19. Ketahuan Xabina

Start from the beginning
                                    

"Itu.. kenapa ada banyak rok? ada pita sama jepitan juga. Punya siapa, Mas?"

Barat tak langsung menjawab. Pria itu melingkarkan kedua lengannya pada bahu Xabina. Dikecupnya pipi yang lebih muda dengan penuh ketulusan. Jelas, ia nampak berhati-hati dengan apa yang akan diucapkannya.

"Punya Adek, baju dan hiasan cantik itu cuman cocok dipakai sama orang yang cantik juga."

Xabina menoleh. "Kenapa? emangnya Adek boleh pakai-pakai rok? Adek kan laki-laki, kalau pakai jepitan dan pita nanti dihina sama orang lain." Entah apa yang dipikirkannya, pria manis itu seakan sengaja melirihkan akhir dari kalimat yang ia ujarkan.

"Anggap gak ada orang lain di sekitar kita, Adek suka gak pakai itu semua?"

Xabina mengangguk.

"Then do it, pendapat orang lain gak sebanding sama kesukaan Adek. Mas gak peduli, kalo ada yang berani buat bicara buruk tentang Adek, bilang aja sama Mas. Mereka bakal berhadapan langsung sama suami dari orang yang udah mereka hina. Mas janji, mereka gak akan bebas sebelum bersimpuh di tempat yang paling kotor hanya untuk satu permintaan maaf."

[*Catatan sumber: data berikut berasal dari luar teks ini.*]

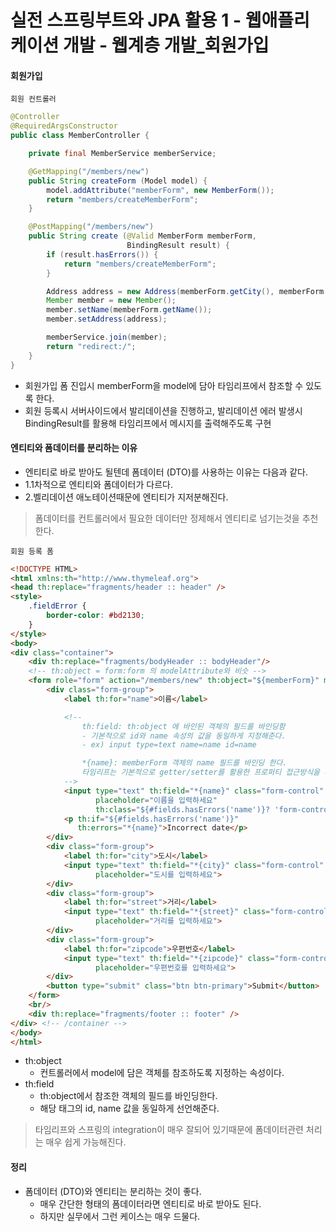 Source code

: # 실전 스프링부트와 JPA 활용 1 - 웹애플리케이션 개발 - 웹계층 개발_회원가입

#### 회원가입
`회원 컨트롤러`
```java
@Controller
@RequiredArgsConstructor
public class MemberController {

    private final MemberService memberService;

    @GetMapping("/members/new")
    public String createForm (Model model) {
        model.addAttribute("memberForm", new MemberForm());
        return "members/createMemberForm";
    }

    @PostMapping("/members/new")
    public String create (@Valid MemberForm memberForm,
                          BindingResult result) {
        if (result.hasErrors()) {
            return "members/createMemberForm";
        }

        Address address = new Address(memberForm.getCity(), memberForm.getStreet(), memberForm.getZipcode());
        Member member = new Member();
        member.setName(memberForm.getName());
        member.setAddress(address);

        memberService.join(member);
        return "redirect:/";
    }
}
```

- 회원가입 폼 진입시 memberForm을 model에 담아 타임리프에서 참조할 수 있도록 한다.
- 회원 등록시 서버사이드에서 발리데이션을 진행하고, 발리데이션 에러 발생시 BindingResult를 활용해 타임리프에서 메시지를 출력해주도록 구현

#### 엔티티와 폼데이터를 분리하는 이유
- 엔티티로 바로 받아도 될텐데 폼데이터 (DTO)를 사용하는 이유는 다음과 같다.
- 1.1차적으로 엔티티와 폼데이터가 다르다.
- 2.벨리데이션 애노테이션때문에 엔티티가 지저분해진다.
> 폼데이터를 컨트롤러에서 필요한 데이터만 정제해서 엔티티로 넘기는것을 추천한다.

`회원 등록 폼`
```html
<!DOCTYPE HTML>
<html xmlns:th="http://www.thymeleaf.org">
<head th:replace="fragments/header :: header" />
<style>
    .fieldError {
        border-color: #bd2130;
    }
</style>
<body>
<div class="container">
    <div th:replace="fragments/bodyHeader :: bodyHeader"/>
    <!-- th:object = form:form 의 modelAttribute와 비슷 -->
    <form role="form" action="/members/new" th:object="${memberForm}" method="post">
        <div class="form-group">
            <label th:for="name">이름</label>

            <!--
                th:field: th:object 에 바인된 객체의 필드를 바인딩함
                - 기본적으로 id와 name 속성의 값을 동일하게 지정해준다.
                - ex) input type=text name=name id=name

                *{name}: memberForm 객체의 name 필드를 바인딩 한다.
                타임리프는 기본적으로 getter/setter를 활용한 프로퍼티 접근방식을 사용한다.
            -->
            <input type="text" th:field="*{name}" class="form-control"
                   placeholder="이름을 입력하세요"
                   th:class="${#fields.hasErrors('name')}? 'form-control fieldError' : 'form-control'">
            <p th:if="${#fields.hasErrors('name')}"
               th:errors="*{name}">Incorrect date</p>
        </div>
        <div class="form-group">
            <label th:for="city">도시</label>
            <input type="text" th:field="*{city}" class="form-control"
                   placeholder="도시를 입력하세요">
        </div>
        <div class="form-group">
            <label th:for="street">거리</label>
            <input type="text" th:field="*{street}" class="form-control"
                   placeholder="거리를 입력하세요">
        </div>
        <div class="form-group">
            <label th:for="zipcode">우편번호</label>
            <input type="text" th:field="*{zipcode}" class="form-control"
                   placeholder="우편번호를 입력하세요">
        </div>
        <button type="submit" class="btn btn-primary">Submit</button>
    </form>
    <br/>
    <div th:replace="fragments/footer :: footer" />
</div> <!-- /container -->
</body>
</html>
```

- th:object
    - 컨트롤러에서 model에 담은 객체를 참조하도록 지정하는 속성이다.
- th:field
    - th:object에서 참조한 객체의 필드를 바인딩한다.
    - 해당 태그의 id, name 값을 동일하게 선언해준다.

> 타임리프와 스프링의 integration이 매우 잘되어 있기때문에 폼데이터관련 처리는 매우 쉽게 가능해진다.

#### 정리
- 폼데이터 (DTO)와 엔티티는 분리하는 것이 좋다.
    - 매우 간단한 형태의 폼데이터라면 엔티티로 바로 받아도 된다.
    - 하지만 실무에서 그런 케이스는 매우 드물다.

Menggigit daun telinga Xabina, Barat bicara dengan suara rendah. "How is it, Love? kalau itu semua kurang, Mas bisa kirim mereka yang udah nyakitin kesayangan Mas yang satu ini jauh ke pulau tak berpenghuni. There will be no one, let them suffer day by day—"

"Cukup, cukup!"

Melepas peluk, Xabina berbalik untuk bertemu pandang dengan Barat. Lihai dirinya bertindak dan membungkam Barat dalam sebuah ciuman. Bertemu kedua ranum, saling bertaut mencipta benang saliva. Layaknya menemukan air di tengah gurun, mereka berlomba untuk redakan dahaga.

"Nghh—" Satu lenguhan meloloskan diri setelah Barat menarik pinggang Xabina hingga tak ada jarak diantara keduanya.

Paham akan alur permainan, Xabina mengalungkan kedua lengan ke leher Barat yang kini sudah berhasil untuk menggendongnya. Perlahan tapi pasti, yang lebih dominan berjalan menuju kamar tanpa sudi untuk melepaskan pagutan yang terlampau nikmat.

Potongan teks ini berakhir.